One day, two heartbreaking stories about racism in the Boston area

Two stories about racism in the news today show the heartbreaking reality of racism in the Boston area.

The first involves a 21-year-old Black woman in Groveland named Julia Santos, who was chased and harassed by a middle-aged white man in a BMW convertible as she was picking up food for her dog. Steve Annear and Maria Lovato report in The Boston Globe that the man only stopped berating her after a neighbor intervened.

It’s a sickening story, and it easily could have have escalated into something much worse. Fortunately, Santos reacted calmly and recorded the encounter on her phone.

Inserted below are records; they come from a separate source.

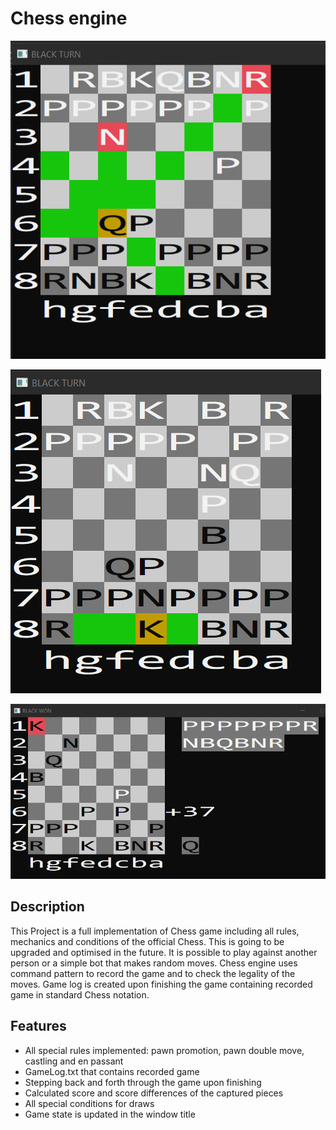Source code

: Chess engine
=====

![Screenshot](Screenshot1.png)

![Screenshot](Screenshot2.png)

![Screenshot](Screenshot3.png)

Description
---------
This Project is a full implementation of Chess game including all rules, mechanics and conditions of the official Chess.
This is going to be upgraded and optimised in the future. It is possible to play against another person or a simple bot 
that makes random moves. Chess engine uses command pattern to record the game and to check the legality of the moves. Game 
log is created upon finishing the game containing recorded game in standard Chess notation.

Features
---------
- All special rules implemented: pawn promotion, pawn double move, castling and en passant
- GameLog.txt that contains recorded game
- Stepping back and forth through the game upon finishing
- Calculated score and score differences of the captured pieces
- All special conditions for draws
- Game state is updated in the window title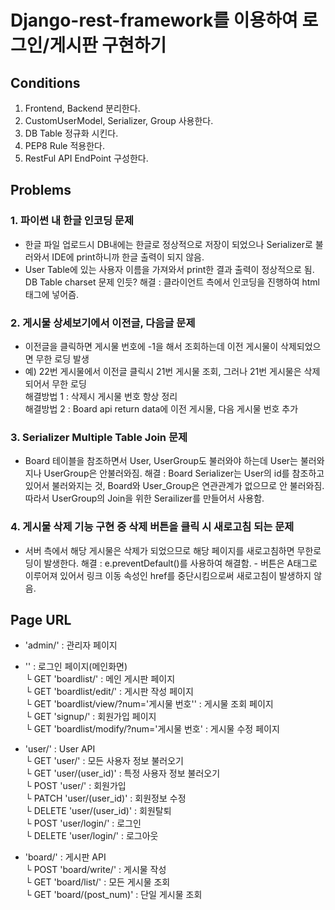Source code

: # Django-rest-framework를 이용하여 로그인/게시판 구현하기

## Conditions
1. Frontend, Backend 분리한다.
2. CustomUserModel, Serializer, Group 사용한다.
3. DB Table 정규화 시킨다.
4. PEP8 Rule 적용한다.
5. RestFul API EndPoint 구성한다.


## Problems
### 1. 파이썬 내 한글 인코딩 문제
- 한글 파일 업로드시 DB내에는 한글로 정상적으로 저장이 되었으나 Serializer로 불러와서 IDE에 print하니까 한글 출력이 되지 않음.
- User Table에 있는 사용자 이름을 가져와서 print한 결과 출력이 정상적으로 됨. DB Table charset 문제 인듯?
해결 : 클라이언트 측에서 인코딩을 진행하여 html 태그에 넣어즘.
  
### 2. 게시물 상세보기에서 이전글, 다음글 문제
- 이전글을 클릭하면 게시물 번호에 -1을 해서 조회하는데 이전 게시물이 삭제되었으면 무한 로딩 발생
- 예) 22번 게시물에서 이전글 클릭시 21번 게시물 조회, 그러나 21번 게시물은 삭제되어서 무한 로딩
<br>해결방법 1 : 삭제시 게시물 번호 항상 정리
<br>해결방법 2 : Board api return data에 이전 게시물, 다음 게시물 번호 추가

### 3. Serializer Multiple Table Join 문제
- Board 테이블을 참조하면서 User, UserGroup도 불러와야 하는데 User는 불러와지나 UserGroup은 안불러와짐.
해결 : Board Serializer는 User의 id를 참조하고 있어서 불러와지는 것, Board와 User_Group은 연관관계가 없으므로 안 불러와짐. 따라서 UserGroup의 Join을 위한 Serailizer를 만들어서 사용함.
  
### 4. 게시물 삭제 기능 구현 중 삭제 버튼을 클릭 시 새로고침 되는 문제
- 서버 측에서 해당 게시물은 삭제가 되었으므로 해당 페이지를 새로고침하면 무한로딩이 발생한다.
해결 : e.preventDefault()를 사용하여 해결함. - 버튼은 A태그로 이루어져 있어서 링크 이동 속성인 href를 중단시킴으로써 새로고침이 발생하지 않음. 
  

## Page URL
- 'admin/' : 관리자 페이지
- '' : 로그인 페이지(메인화면)
  <br> └ GET 'boardlist/' : 메인 게시판 페이지
  <br> └ GET 'boardlist/edit/' : 게시판 작성 페이지
  <br> └ GET 'boardlist/view/?num='게시물 번호'' : 게시물 조회 페이지
  <br> └ GET 'signup/' : 회원가입 페이지
  <br> └ GET 'boardlist/modify/?num='게시물 번호' : 게시물 수정 페이지
  
- 'user/' : User API
  <br> └ GET 'user/' : 모든 사용자 정보 불러오기 
  <br> └ GET 'user/(user_id)' : 특정 사용자 정보 불러오기
  <br> └ POST 'user/' : 회원가입 
  <br> └ PATCH 'user/(user_id)' : 회원정보 수정 
  <br> └ DELETE 'user/(user_id)' : 회원탈퇴 
  <br> └ POST 'user/login/' : 로그인
  <br> └ DELETE 'user/login/' : 로그아웃 

- 'board/' : 게시판 API
  <br> └ POST 'board/write/' : 게시물 작성
  <br> └ GET 'board/list/' : 모든 게시물 조회
  <br> └ GET 'board/(post_num)' : 단일 게시물 조회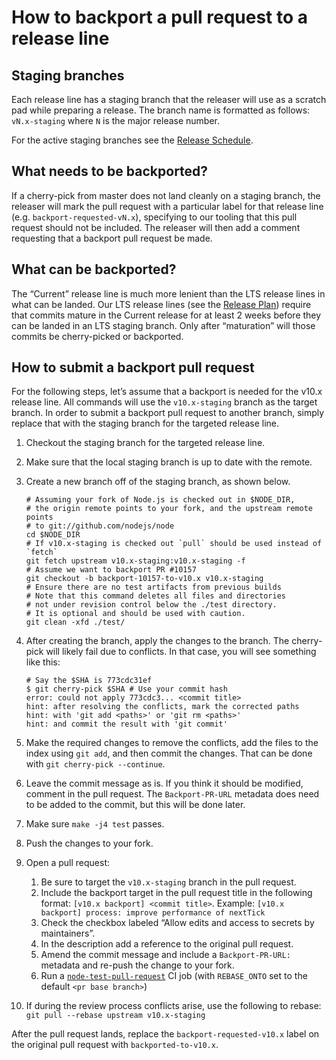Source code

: How to backport a pull request to a release line
================================================

Staging branches
----------------

Each release line has a staging branch that the releaser will use as a scratch pad while preparing a release. The branch name is formatted as follows: `vN.x-staging` where `N` is the major release number.

For the active staging branches see the [Release Schedule](https://github.com/nodejs/Release#release-schedule).

What needs to be backported?
----------------------------

If a cherry-pick from master does not land cleanly on a staging branch, the releaser will mark the pull request with a particular label for that release line (e.g. `backport-requested-vN.x`), specifying to our tooling that this pull request should not be included. The releaser will then add a comment requesting that a backport pull request be made.

What can be backported?
-----------------------

The “Current” release line is much more lenient than the LTS release lines in what can be landed. Our LTS release lines (see the [Release Plan](https://github.com/nodejs/Release#release-plan)) require that commits mature in the Current release for at least 2 weeks before they can be landed in an LTS staging branch. Only after “maturation” will those commits be cherry-picked or backported.

How to submit a backport pull request
-------------------------------------

For the following steps, let’s assume that a backport is needed for the v10.x release line. All commands will use the `v10.x-staging` branch as the target branch. In order to submit a backport pull request to another branch, simply replace that with the staging branch for the targeted release line.

1.  Checkout the staging branch for the targeted release line.
2.  Make sure that the local staging branch is up to date with the remote.
3.  Create a new branch off of the staging branch, as shown below.

        # Assuming your fork of Node.js is checked out in $NODE_DIR,
        # the origin remote points to your fork, and the upstream remote points
        # to git://github.com/nodejs/node
        cd $NODE_DIR
        # If v10.x-staging is checked out `pull` should be used instead of `fetch`
        git fetch upstream v10.x-staging:v10.x-staging -f
        # Assume we want to backport PR #10157
        git checkout -b backport-10157-to-v10.x v10.x-staging
        # Ensure there are no test artifacts from previous builds
        # Note that this command deletes all files and directories
        # not under revision control below the ./test directory.
        # It is optional and should be used with caution.
        git clean -xfd ./test/

4.  After creating the branch, apply the changes to the branch. The cherry-pick will likely fail due to conflicts. In that case, you will see something like this:

        # Say the $SHA is 773cdc31ef
        $ git cherry-pick $SHA # Use your commit hash
        error: could not apply 773cdc3... <commit title>
        hint: after resolving the conflicts, mark the corrected paths
        hint: with 'git add <paths>' or 'git rm <paths>'
        hint: and commit the result with 'git commit'

5.  Make the required changes to remove the conflicts, add the files to the index using `git add`, and then commit the changes. That can be done with `git cherry-pick --continue`.
6.  Leave the commit message as is. If you think it should be modified, comment in the pull request. The `Backport-PR-URL` metadata does need to be added to the commit, but this will be done later.
7.  Make sure `make -j4 test` passes.
8.  Push the changes to your fork.
9.  Open a pull request:
    1.  Be sure to target the `v10.x-staging` branch in the pull request.
    2.  Include the backport target in the pull request title in the following format: `[v10.x backport] <commit title>`. Example: `[v10.x backport] process: improve performance of nextTick`
    3.  Check the checkbox labeled “Allow edits and access to secrets by maintainers”.
    4.  In the description add a reference to the original pull request.
    5.  Amend the commit message and include a `Backport-PR-URL:` metadata and re-push the change to your fork.
    6.  Run a [`node-test-pull-request`](https://ci.nodejs.org/job/node-test-pull-request/build) CI job (with `REBASE_ONTO` set to the default `<pr base branch>`)
10. If during the review process conflicts arise, use the following to rebase: `git pull --rebase upstream v10.x-staging`

After the pull request lands, replace the `backport-requested-v10.x` label on the original pull request with `backported-to-v10.x`.
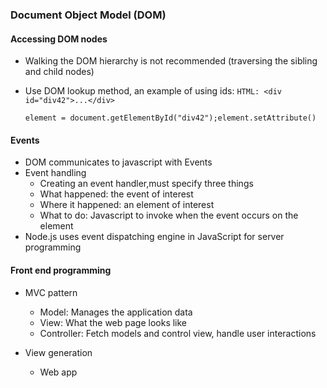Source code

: ### Document Object Model (DOM)


#### Accessing DOM nodes
- Walking the DOM hierarchy is not recommended (traversing the sibling and child nodes)
- Use DOM lookup method, an example of using ids:
    `HTML: <div id="div42">...</div>`

    `element = document.getElementById("div42");element.setAttribute()`


#### Events

- DOM communicates to javascript with Events
- Event handling
    - Creating an event handler,must specify three things
    - What happened: the event of interest
    - Where it happened: an element of interest
    - What to do: Javascript to invoke when the event occurs on the element
- Node.js uses event dispatching engine in JavaScript for server programming


#### Front end programming
- MVC pattern 
    - Model: Manages the application data
    - View: What the web page looks like
    - Controller: Fetch models and control view, handle user interactions

- View generation
    - Web app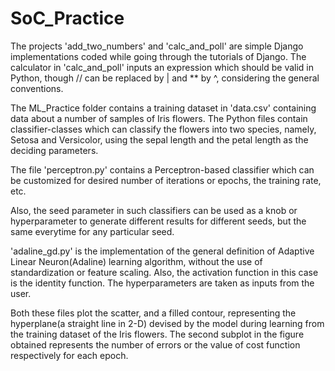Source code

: # SoC_Practice

The projects 'add_two_numbers' and 'calc_and_poll' are simple Django implementations coded while going through the tutorials of Django.
The calculator in 'calc_and_poll' inputs an expression which should be valid in Python, though // can be replaced by | and ** by ^, considering the general conventions.

The ML_Practice folder contains a training dataset in 'data.csv' containing data about a number of samples of Iris flowers. The Python files contain classifier-classes which can classify the flowers into two species, namely, Setosa and Versicolor, using the sepal length and the petal length as the deciding parameters.

The file 'perceptron.py' contains a Perceptron-based classifier which can be customized for desired number of iterations or epochs, the training rate, etc.

Also, the seed parameter in such classifiers can be used as a knob or hyperparameter to generate different results for different seeds, but the same everytime for any particular seed.

'adaline_gd.py' is the implementation of the general definition of Adaptive Linear Neuron(Adaline) learning algorithm, without the use of standardization or feature scaling. Also, the activation function in this case is the identity function. The hyperparameters are taken as inputs from the user.

Both these files plot the scatter, and a filled contour, representing the hyperplane(a straight line in 2-D) devised by the model during learning from the training dataset of the Iris flowers. The second subplot in the figure obtained represents the number of errors or the value of cost function respectively for each epoch.
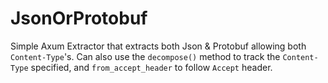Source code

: # JsonOrProtobuf

Simple Axum Extractor that extracts both Json & Protobuf allowing both `Content-Type`'s. Can also use the `decompose()` method to track the `Content-Type` specified, and `from_accept_header` to follow `Accept` header.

By the way, the Globe didn’t identify the the man who stalked Santos because the reporters were unable to verify it. But she named him on Facebook, and it sounds like local police are all over the story. Let’s hope he gets what’s coming to him.

The second, by Globe reporter (and distinguished Northeastern journalism alum) Meghan Irons, concerns a Suffolk Law School study showing that Black renters are subjected to horrendous discrimination. Among other things, the undercover operation revealed that would-be renters who identified themselves by names such as Lakisha, Tyrone or Kareem were, more often than not, immediately shot down, whereas those who seemed to be white had no problems.

“In subtle and overt ways, Black renters experienced discrimination by real estate brokers and landlords in 71 percent of the cases tested,” Irons writes.

One of the first in-depth investigative reports I remember reading was in The Boston Phoenix or The Real Paper sometime in the early 1970s. The topic: landlords who discriminate against Black people looking for apartments. And here we are nearly 50 years later.